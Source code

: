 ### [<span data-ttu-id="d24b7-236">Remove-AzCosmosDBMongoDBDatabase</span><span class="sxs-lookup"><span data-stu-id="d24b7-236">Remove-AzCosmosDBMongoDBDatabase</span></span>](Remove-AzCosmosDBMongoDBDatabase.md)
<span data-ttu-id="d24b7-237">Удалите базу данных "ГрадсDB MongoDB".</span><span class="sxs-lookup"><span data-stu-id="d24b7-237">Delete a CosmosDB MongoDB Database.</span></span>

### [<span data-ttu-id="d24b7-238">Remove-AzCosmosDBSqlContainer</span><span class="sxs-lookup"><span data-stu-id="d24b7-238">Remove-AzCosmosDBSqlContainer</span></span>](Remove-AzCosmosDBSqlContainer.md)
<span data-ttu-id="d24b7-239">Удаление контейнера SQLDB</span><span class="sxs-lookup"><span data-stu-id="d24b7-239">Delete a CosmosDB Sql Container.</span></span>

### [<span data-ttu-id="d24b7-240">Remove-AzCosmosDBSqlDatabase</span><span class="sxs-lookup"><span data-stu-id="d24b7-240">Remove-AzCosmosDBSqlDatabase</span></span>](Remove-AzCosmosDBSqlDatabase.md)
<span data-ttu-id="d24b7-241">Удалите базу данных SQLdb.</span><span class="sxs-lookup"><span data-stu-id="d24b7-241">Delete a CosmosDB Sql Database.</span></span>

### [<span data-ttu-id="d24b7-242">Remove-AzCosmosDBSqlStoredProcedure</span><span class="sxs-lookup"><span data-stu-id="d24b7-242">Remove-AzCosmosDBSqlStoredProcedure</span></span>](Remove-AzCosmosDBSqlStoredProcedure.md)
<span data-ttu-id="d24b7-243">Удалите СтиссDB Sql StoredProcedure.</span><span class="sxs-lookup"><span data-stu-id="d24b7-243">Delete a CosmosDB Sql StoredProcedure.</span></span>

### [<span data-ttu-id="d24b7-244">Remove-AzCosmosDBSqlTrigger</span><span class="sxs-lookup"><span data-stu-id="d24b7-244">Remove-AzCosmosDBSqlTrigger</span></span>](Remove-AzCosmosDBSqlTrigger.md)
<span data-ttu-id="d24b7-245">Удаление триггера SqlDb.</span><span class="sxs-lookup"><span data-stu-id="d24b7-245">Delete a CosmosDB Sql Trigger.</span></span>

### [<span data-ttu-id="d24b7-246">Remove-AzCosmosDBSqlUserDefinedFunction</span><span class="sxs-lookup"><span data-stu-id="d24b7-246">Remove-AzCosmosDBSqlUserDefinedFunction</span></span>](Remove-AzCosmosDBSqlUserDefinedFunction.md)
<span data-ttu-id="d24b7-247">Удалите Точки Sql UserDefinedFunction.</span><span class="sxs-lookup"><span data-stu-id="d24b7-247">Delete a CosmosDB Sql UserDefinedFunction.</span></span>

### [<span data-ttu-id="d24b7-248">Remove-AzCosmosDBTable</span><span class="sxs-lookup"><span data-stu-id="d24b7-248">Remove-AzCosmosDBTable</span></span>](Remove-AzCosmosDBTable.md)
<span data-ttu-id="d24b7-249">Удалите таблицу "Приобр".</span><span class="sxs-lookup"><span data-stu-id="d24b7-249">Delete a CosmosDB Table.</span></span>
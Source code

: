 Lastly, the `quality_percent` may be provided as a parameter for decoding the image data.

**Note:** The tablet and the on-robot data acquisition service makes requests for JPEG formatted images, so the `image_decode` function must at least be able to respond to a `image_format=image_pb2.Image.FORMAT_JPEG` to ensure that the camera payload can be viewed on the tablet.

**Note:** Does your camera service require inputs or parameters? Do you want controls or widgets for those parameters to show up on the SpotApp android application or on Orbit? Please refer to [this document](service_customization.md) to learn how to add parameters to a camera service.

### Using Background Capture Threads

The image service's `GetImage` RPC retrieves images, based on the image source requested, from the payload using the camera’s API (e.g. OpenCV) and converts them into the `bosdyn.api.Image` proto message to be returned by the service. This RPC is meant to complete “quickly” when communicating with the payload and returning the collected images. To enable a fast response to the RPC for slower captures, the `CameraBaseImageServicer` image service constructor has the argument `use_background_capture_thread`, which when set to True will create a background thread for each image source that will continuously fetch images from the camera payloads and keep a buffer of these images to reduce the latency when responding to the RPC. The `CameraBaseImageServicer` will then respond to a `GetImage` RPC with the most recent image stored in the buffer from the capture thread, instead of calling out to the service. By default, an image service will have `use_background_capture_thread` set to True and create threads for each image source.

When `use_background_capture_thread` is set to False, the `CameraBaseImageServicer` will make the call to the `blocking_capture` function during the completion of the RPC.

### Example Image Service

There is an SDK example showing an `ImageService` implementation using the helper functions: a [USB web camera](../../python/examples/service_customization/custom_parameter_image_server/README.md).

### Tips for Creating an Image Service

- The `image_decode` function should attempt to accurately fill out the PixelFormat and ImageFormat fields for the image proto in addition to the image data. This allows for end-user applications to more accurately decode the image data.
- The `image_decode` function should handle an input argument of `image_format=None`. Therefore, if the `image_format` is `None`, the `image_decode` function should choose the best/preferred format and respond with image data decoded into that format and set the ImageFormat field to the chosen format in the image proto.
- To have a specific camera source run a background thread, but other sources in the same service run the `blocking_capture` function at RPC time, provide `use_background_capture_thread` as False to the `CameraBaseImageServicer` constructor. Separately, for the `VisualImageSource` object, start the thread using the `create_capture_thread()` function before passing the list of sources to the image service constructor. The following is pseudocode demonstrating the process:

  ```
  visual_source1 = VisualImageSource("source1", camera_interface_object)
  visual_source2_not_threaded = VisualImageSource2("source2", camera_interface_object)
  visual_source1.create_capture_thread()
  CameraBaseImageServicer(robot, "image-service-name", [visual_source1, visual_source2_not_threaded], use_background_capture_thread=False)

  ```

▬▬▬▬▬▬▬▬▬▬

(Activity): Exactly as shown above, write out all the records.

(Written response):
Source code

: ### [<span data-ttu-id="d24b7-236">Remove-AzCosmosDBMongoDBDatabase</span><span class="sxs-lookup"><span data-stu-id="d24b7-236">Remove-AzCosmosDBMongoDBDatabase</span></span>](Remove-AzCosmosDBMongoDBDatabase.md)
<span data-ttu-id="d24b7-237">Удалите базу данных "ГрадсDB MongoDB".</span><span class="sxs-lookup"><span data-stu-id="d24b7-237">Delete a CosmosDB MongoDB Database.</span></span>

### [<span data-ttu-id="d24b7-238">Remove-AzCosmosDBSqlContainer</span><span class="sxs-lookup"><span data-stu-id="d24b7-238">Remove-AzCosmosDBSqlContainer</span></span>](Remove-AzCosmosDBSqlContainer.md)
<span data-ttu-id="d24b7-239">Удаление контейнера SQLDB</span><span class="sxs-lookup"><span data-stu-id="d24b7-239">Delete a CosmosDB Sql Container.</span></span>

### [<span data-ttu-id="d24b7-240">Remove-AzCosmosDBSqlDatabase</span><span class="sxs-lookup"><span data-stu-id="d24b7-240">Remove-AzCosmosDBSqlDatabase</span></span>](Remove-AzCosmosDBSqlDatabase.md)
<span data-ttu-id="d24b7-241">Удалите базу данных SQLdb.</span><span class="sxs-lookup"><span data-stu-id="d24b7-241">Delete a CosmosDB Sql Database.</span></span>

### [<span data-ttu-id="d24b7-242">Remove-AzCosmosDBSqlStoredProcedure</span><span class="sxs-lookup"><span data-stu-id="d24b7-242">Remove-AzCosmosDBSqlStoredProcedure</span></span>](Remove-AzCosmosDBSqlStoredProcedure.md)
<span data-ttu-id="d24b7-243">Удалите СтиссDB Sql StoredProcedure.</span><span class="sxs-lookup"><span data-stu-id="d24b7-243">Delete a CosmosDB Sql StoredProcedure.</span></span>

### [<span data-ttu-id="d24b7-244">Remove-AzCosmosDBSqlTrigger</span><span class="sxs-lookup"><span data-stu-id="d24b7-244">Remove-AzCosmosDBSqlTrigger</span></span>](Remove-AzCosmosDBSqlTrigger.md)
<span data-ttu-id="d24b7-245">Удаление триггера SqlDb.</span><span class="sxs-lookup"><span data-stu-id="d24b7-245">Delete a CosmosDB Sql Trigger.</span></span>

### [<span data-ttu-id="d24b7-246">Remove-AzCosmosDBSqlUserDefinedFunction</span><span class="sxs-lookup"><span data-stu-id="d24b7-246">Remove-AzCosmosDBSqlUserDefinedFunction</span></span>](Remove-AzCosmosDBSqlUserDefinedFunction.md)
<span data-ttu-id="d24b7-247">Удалите Точки Sql UserDefinedFunction.</span><span class="sxs-lookup"><span data-stu-id="d24b7-247">Delete a CosmosDB Sql UserDefinedFunction.</span></span>

### [<span data-ttu-id="d24b7-248">Remove-AzCosmosDBTable</span><span class="sxs-lookup"><span data-stu-id="d24b7-248">Remove-AzCosmosDBTable</span></span>](Remove-AzCosmosDBTable.md)
<span data-ttu-id="d24b7-249">Удалите таблицу "Приобр".</span><span class="sxs-lookup"><span data-stu-id="d24b7-249">Delete a CosmosDB Table.</span></span>
Source code

: Lastly, the `quality_percent` may be provided as a parameter for decoding the image data.

**Note:** The tablet and the on-robot data acquisition service makes requests for JPEG formatted images, so the `image_decode` function must at least be able to respond to a `image_format=image_pb2.Image.FORMAT_JPEG` to ensure that the camera payload can be viewed on the tablet.

**Note:** Does your camera service require inputs or parameters? Do you want controls or widgets for those parameters to show up on the SpotApp android application or on Orbit? Please refer to [this document](service_customization.md) to learn how to add parameters to a camera service.

### Using Background Capture Threads

The image service's `GetImage` RPC retrieves images, based on the image source requested, from the payload using the camera’s API (e.g. OpenCV) and converts them into the `bosdyn.api.Image` proto message to be returned by the service. This RPC is meant to complete “quickly” when communicating with the payload and returning the collected images. To enable a fast response to the RPC for slower captures, the `CameraBaseImageServicer` image service constructor has the argument `use_background_capture_thread`, which when set to True will create a background thread for each image source that will continuously fetch images from the camera payloads and keep a buffer of these images to reduce the latency when responding to the RPC. The `CameraBaseImageServicer` will then respond to a `GetImage` RPC with the most recent image stored in the buffer from the capture thread, instead of calling out to the service. By default, an image service will have `use_background_capture_thread` set to True and create threads for each image source.

When `use_background_capture_thread` is set to False, the `CameraBaseImageServicer` will make the call to the `blocking_capture` function during the completion of the RPC.

### Example Image Service

There is an SDK example showing an `ImageService` implementation using the helper functions: a [USB web camera](../../python/examples/service_customization/custom_parameter_image_server/README.md).

### Tips for Creating an Image Service

- The `image_decode` function should attempt to accurately fill out the PixelFormat and ImageFormat fields for the image proto in addition to the image data. This allows for end-user applications to more accurately decode the image data.
- The `image_decode` function should handle an input argument of `image_format=None`. Therefore, if the `image_format` is `None`, the `image_decode` function should choose the best/preferred format and respond with image data decoded into that format and set the ImageFormat field to the chosen format in the image proto.
- To have a specific camera source run a background thread, but other sources in the same service run the `blocking_capture` function at RPC time, provide `use_background_capture_thread` as False to the `CameraBaseImageServicer` constructor. Separately, for the `VisualImageSource` object, start the thread using the `create_capture_thread()` function before passing the list of sources to the image service constructor. The following is pseudocode demonstrating the process:

  ```
  visual_source1 = VisualImageSource("source1", camera_interface_object)
  visual_source2_not_threaded = VisualImageSource2("source2", camera_interface_object)
  visual_source1.create_capture_thread()
  CameraBaseImageServicer(robot, "image-service-name", [visual_source1, visual_source2_not_threaded], use_background_capture_thread=False)

  ```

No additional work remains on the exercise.